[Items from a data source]

"""

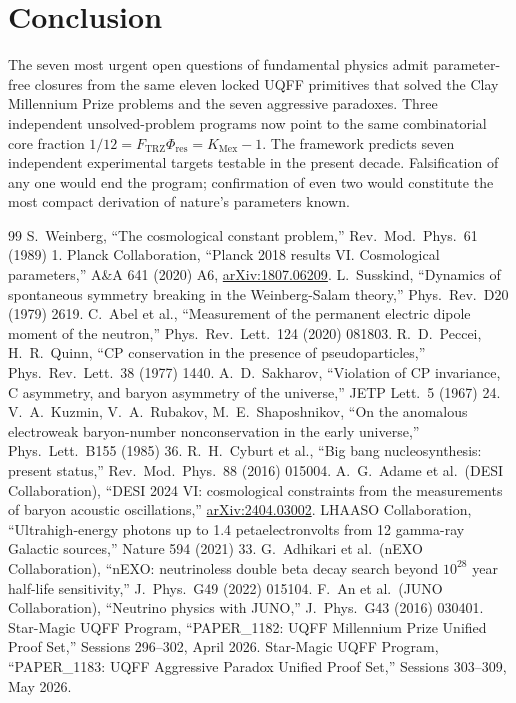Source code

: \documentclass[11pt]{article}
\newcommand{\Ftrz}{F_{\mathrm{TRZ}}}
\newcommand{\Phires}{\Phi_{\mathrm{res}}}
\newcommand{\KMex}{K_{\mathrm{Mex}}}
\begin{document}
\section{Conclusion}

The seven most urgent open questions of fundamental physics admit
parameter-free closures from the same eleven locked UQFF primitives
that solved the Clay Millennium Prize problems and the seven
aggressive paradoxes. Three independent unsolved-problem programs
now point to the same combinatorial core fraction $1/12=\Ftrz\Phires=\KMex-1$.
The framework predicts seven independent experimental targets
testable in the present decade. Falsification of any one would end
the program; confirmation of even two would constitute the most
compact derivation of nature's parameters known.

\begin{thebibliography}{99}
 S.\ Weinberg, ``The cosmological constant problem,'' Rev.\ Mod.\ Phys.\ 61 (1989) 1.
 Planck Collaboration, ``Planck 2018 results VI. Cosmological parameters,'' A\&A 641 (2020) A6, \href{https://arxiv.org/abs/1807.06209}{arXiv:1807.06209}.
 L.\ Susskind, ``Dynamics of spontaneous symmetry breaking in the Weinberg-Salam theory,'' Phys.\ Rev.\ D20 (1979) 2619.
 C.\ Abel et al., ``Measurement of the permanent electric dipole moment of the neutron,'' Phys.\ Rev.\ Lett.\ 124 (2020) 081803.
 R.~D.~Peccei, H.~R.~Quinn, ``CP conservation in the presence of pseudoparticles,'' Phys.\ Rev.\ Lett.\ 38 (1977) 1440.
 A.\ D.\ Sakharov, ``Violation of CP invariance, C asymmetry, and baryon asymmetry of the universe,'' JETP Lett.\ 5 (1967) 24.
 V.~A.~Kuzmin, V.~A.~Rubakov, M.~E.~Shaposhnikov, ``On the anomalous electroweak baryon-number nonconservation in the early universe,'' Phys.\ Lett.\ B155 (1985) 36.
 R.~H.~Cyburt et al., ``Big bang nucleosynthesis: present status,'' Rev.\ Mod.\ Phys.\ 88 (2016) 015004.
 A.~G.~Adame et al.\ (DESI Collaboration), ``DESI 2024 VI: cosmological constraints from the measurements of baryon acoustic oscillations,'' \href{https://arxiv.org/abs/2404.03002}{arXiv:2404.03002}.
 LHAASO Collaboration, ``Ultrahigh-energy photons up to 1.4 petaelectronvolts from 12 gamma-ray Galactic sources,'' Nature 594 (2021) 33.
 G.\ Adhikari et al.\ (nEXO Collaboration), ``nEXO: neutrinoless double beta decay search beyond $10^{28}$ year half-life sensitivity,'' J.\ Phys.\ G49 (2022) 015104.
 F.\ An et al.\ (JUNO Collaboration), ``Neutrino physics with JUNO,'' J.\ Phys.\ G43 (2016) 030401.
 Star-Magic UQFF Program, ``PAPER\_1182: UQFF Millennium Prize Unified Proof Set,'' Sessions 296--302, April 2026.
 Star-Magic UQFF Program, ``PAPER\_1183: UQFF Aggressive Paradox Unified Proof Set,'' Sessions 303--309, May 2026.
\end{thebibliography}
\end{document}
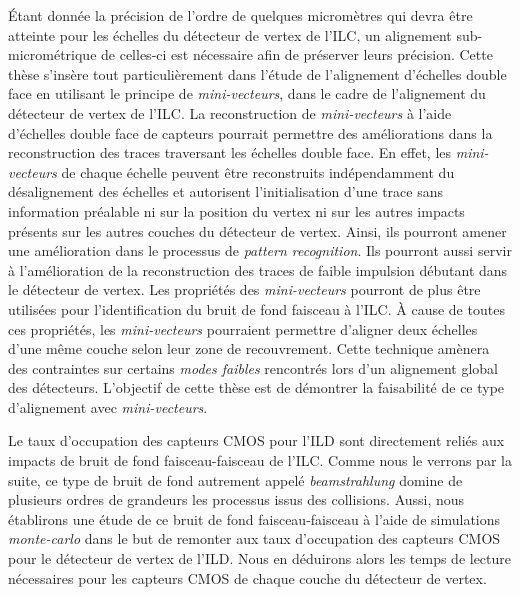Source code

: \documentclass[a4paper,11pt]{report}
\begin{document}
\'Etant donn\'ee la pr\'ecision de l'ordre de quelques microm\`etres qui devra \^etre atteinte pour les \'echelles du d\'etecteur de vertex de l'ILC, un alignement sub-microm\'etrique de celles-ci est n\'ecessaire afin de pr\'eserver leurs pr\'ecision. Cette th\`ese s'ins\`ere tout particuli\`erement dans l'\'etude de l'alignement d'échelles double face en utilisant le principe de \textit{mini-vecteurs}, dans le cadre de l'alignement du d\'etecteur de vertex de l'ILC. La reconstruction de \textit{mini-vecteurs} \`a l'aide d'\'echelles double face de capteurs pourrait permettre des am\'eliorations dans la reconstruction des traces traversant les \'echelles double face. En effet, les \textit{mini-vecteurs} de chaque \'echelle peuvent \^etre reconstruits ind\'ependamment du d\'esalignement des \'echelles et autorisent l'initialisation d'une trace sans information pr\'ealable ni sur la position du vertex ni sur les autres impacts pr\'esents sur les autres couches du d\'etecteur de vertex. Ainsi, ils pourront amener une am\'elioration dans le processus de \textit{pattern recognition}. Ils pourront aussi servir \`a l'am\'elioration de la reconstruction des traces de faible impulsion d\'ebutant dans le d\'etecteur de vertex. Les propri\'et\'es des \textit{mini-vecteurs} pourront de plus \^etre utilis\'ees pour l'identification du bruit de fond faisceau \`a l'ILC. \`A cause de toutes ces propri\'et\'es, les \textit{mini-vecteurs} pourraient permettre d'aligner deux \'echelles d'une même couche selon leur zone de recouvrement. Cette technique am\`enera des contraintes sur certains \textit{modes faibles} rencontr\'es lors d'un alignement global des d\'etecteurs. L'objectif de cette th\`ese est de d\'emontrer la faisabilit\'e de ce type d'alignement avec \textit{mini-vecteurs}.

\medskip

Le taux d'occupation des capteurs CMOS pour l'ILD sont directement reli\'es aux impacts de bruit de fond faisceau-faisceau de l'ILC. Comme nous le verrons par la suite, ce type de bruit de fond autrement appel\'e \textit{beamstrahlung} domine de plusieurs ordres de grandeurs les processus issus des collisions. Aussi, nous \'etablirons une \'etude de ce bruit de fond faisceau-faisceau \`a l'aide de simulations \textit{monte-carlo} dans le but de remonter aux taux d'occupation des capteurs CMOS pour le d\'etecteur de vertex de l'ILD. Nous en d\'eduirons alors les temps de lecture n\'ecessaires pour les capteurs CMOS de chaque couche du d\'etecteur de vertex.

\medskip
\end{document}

"""
"""

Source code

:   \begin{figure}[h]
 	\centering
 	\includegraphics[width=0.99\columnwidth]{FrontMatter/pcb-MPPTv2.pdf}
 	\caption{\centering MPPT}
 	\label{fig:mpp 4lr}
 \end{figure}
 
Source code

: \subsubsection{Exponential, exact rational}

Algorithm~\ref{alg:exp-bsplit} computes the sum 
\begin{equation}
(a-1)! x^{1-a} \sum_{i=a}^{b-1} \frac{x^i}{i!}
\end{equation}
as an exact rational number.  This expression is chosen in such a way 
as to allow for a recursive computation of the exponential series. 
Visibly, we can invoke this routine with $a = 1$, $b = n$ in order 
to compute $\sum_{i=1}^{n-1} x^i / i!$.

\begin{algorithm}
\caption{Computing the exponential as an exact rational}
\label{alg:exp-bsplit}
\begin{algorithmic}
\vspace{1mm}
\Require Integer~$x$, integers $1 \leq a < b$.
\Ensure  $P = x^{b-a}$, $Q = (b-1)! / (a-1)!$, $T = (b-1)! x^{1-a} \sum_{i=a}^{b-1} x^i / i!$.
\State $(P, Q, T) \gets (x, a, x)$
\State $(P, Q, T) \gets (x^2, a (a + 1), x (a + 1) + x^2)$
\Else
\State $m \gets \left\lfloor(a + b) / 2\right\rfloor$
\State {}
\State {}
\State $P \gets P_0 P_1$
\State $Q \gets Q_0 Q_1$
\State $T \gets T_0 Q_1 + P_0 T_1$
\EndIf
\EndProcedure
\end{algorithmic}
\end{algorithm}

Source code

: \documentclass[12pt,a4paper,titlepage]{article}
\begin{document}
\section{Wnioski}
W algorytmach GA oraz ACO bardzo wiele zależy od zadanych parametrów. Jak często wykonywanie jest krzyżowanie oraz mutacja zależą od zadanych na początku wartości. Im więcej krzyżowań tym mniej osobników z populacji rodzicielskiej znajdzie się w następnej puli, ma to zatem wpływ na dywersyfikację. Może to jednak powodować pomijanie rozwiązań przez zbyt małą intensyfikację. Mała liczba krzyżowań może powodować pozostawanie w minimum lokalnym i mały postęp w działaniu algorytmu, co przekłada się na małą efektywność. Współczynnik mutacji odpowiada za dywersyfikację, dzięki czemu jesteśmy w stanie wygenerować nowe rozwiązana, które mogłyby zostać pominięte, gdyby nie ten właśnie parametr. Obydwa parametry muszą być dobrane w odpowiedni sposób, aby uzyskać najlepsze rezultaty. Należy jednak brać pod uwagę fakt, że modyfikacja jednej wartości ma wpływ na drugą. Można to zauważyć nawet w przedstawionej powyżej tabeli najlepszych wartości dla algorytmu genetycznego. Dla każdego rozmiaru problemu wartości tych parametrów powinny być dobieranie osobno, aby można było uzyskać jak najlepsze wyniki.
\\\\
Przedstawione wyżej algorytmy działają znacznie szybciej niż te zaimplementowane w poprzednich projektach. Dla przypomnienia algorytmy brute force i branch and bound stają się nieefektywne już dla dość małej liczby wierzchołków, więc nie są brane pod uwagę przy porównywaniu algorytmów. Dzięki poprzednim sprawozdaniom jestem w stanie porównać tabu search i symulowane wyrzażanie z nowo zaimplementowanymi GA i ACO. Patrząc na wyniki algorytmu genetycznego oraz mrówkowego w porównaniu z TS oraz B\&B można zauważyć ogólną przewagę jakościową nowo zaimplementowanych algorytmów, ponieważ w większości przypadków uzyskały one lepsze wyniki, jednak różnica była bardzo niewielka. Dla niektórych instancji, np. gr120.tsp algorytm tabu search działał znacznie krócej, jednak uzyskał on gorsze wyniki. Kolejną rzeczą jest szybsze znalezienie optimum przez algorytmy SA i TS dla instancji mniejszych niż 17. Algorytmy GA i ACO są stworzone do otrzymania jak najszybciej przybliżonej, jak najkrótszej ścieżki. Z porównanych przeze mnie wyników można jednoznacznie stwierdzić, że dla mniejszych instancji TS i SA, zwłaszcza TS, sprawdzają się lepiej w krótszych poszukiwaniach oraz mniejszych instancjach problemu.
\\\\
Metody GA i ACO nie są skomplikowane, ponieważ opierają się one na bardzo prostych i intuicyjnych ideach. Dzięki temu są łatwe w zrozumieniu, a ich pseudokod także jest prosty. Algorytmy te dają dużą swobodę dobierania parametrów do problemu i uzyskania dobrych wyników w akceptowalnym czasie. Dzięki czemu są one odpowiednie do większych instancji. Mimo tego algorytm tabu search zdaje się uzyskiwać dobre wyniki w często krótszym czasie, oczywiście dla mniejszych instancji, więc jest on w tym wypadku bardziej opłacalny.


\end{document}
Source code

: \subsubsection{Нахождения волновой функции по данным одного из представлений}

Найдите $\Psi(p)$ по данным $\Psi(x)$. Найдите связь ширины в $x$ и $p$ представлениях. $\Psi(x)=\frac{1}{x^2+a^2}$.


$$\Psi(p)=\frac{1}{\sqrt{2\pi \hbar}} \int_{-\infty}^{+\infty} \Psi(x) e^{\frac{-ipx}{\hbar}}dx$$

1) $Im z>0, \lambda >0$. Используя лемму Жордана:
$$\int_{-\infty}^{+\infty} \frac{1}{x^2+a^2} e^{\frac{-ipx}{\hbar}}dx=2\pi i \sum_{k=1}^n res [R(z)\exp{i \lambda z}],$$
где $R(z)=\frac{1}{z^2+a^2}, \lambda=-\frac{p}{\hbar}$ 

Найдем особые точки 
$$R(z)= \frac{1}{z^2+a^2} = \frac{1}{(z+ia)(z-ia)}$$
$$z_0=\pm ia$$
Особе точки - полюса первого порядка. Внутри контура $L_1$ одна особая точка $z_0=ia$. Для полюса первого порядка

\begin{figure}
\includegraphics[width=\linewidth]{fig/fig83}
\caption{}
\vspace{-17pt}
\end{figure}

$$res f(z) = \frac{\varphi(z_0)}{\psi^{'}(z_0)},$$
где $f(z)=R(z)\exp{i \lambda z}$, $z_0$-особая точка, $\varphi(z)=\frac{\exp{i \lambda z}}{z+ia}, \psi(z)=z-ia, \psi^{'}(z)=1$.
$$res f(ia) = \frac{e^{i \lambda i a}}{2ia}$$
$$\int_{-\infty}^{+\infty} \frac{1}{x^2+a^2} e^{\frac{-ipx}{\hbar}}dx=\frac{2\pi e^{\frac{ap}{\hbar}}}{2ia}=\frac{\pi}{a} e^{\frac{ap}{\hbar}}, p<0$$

"""
"""

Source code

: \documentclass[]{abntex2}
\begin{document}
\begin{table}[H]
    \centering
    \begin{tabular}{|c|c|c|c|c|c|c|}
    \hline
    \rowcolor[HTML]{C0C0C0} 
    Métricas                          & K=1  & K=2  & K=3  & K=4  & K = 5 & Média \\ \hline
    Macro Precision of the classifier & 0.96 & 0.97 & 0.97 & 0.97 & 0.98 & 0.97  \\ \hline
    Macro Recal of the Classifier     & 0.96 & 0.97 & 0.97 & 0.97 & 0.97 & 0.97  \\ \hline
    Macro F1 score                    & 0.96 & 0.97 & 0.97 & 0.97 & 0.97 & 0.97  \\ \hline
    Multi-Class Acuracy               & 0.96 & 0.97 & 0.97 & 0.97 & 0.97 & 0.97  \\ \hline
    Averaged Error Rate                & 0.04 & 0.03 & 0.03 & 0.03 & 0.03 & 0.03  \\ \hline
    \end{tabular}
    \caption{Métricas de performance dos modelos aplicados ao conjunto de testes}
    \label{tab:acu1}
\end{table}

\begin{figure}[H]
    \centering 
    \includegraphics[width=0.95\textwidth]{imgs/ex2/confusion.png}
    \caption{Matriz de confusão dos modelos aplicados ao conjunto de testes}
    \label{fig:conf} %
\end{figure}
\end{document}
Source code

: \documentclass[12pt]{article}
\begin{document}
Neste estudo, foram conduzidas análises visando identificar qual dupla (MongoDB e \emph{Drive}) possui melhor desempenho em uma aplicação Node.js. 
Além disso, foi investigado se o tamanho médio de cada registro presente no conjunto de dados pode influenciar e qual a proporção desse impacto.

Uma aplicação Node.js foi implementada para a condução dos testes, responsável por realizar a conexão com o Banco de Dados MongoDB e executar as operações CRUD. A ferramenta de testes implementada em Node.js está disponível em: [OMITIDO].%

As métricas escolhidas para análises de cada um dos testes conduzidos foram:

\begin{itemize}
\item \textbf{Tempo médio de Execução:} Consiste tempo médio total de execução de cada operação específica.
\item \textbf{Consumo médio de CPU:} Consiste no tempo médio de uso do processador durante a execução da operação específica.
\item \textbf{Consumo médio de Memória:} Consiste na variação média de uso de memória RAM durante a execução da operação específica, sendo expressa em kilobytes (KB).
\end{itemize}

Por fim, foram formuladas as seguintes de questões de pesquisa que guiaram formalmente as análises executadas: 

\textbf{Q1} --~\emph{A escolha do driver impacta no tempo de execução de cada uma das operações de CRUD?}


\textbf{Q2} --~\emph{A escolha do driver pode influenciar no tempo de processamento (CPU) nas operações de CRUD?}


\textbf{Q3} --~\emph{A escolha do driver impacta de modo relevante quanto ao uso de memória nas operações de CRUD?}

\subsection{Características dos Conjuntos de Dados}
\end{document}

"""

For every line of the data above that contains "точка", copy that line.

Особе точки - полюса первого порядка. Внутри контура $L_1$ одна особая точка $z_0=ia$. Для полюса первого порядка
где $f(z)=R(z)\exp{i \lambda z}$, $z_0$-особая точка, $\varphi(z)=\frac{\exp{i \lambda z}}{z+ia}, \psi(z)=z-ia, \psi^{'}(z)=1$.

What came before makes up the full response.